▶ _Task objective_
Would you please copy each line below that includes the string "were"?

▶ _Data for processing_

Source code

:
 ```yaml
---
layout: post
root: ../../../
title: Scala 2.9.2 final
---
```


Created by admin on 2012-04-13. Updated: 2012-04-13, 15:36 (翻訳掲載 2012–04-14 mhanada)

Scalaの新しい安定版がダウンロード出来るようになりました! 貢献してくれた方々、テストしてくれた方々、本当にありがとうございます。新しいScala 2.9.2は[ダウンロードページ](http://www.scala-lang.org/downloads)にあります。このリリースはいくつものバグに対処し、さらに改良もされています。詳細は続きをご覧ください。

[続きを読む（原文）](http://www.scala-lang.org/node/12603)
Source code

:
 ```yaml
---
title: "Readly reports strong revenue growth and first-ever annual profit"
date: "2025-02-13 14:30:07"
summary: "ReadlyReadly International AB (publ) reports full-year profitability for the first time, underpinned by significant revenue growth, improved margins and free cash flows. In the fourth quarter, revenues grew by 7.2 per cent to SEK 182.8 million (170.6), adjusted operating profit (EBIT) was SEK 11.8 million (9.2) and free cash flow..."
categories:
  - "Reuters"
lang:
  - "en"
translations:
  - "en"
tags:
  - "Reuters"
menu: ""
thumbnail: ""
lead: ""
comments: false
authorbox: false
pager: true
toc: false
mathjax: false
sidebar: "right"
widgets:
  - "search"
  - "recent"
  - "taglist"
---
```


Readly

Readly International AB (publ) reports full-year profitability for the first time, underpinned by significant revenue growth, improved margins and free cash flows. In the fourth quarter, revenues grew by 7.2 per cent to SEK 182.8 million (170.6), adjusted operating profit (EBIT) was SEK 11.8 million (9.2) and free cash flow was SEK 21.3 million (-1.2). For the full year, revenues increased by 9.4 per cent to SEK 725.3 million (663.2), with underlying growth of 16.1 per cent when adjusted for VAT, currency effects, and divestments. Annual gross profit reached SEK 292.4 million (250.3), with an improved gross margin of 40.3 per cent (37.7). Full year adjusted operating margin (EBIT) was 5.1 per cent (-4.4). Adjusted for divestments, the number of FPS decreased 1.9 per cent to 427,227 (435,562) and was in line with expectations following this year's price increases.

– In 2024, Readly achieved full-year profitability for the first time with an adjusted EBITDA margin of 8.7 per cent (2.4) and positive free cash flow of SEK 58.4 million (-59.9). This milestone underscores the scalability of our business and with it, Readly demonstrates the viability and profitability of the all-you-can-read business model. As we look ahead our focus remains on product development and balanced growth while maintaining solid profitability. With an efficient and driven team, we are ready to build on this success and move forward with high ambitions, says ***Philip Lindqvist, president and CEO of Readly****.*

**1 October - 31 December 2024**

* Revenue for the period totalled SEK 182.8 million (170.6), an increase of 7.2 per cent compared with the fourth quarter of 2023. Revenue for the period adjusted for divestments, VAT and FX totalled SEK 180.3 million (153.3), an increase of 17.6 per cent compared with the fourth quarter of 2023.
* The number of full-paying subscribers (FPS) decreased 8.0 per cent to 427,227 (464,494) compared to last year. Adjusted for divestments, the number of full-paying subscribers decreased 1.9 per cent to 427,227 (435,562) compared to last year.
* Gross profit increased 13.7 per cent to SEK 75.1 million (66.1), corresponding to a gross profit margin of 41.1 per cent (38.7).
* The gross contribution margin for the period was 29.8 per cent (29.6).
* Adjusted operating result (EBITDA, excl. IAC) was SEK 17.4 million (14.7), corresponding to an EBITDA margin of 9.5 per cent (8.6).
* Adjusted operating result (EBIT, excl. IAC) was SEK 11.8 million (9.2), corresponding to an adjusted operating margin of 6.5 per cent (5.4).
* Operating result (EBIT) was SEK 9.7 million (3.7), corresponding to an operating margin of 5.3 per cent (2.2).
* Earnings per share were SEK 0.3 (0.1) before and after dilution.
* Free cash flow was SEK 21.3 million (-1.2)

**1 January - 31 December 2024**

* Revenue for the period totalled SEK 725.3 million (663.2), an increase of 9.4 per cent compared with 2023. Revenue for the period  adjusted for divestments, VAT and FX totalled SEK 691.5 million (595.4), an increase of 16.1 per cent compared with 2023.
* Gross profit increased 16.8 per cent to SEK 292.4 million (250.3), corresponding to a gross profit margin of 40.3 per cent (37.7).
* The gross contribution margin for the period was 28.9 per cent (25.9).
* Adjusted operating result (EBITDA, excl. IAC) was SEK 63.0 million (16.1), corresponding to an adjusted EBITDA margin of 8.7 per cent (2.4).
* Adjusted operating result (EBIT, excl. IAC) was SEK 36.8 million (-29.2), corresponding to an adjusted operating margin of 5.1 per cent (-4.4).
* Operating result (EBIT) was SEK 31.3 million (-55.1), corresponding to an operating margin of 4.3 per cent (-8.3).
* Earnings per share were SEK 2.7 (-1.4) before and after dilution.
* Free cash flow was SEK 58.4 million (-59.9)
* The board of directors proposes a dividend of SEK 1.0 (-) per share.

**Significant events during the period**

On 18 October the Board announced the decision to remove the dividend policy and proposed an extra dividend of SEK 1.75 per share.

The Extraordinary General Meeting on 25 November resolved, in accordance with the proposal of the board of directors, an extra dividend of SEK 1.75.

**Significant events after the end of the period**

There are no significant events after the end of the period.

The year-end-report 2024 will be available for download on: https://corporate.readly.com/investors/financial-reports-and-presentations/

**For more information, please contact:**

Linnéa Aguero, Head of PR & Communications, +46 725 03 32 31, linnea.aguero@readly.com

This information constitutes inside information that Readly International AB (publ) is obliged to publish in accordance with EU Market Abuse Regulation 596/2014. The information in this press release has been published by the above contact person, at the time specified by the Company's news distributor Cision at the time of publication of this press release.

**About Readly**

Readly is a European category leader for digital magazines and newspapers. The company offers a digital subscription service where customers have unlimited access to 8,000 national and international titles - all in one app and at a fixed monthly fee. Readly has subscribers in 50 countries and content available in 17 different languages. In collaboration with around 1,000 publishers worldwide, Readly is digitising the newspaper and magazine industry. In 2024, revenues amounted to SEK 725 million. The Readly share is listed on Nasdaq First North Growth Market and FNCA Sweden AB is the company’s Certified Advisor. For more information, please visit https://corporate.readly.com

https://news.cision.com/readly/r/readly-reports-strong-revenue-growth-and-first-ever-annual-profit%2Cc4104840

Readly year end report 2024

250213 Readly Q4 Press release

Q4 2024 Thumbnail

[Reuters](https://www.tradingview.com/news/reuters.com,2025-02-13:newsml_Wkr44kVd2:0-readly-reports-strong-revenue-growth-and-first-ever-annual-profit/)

▶ _Your solution_
* Earnings per share were SEK 0.3 (0.1) before and after dilution.
* Earnings per share were SEK 2.7 (-1.4) before and after dilution.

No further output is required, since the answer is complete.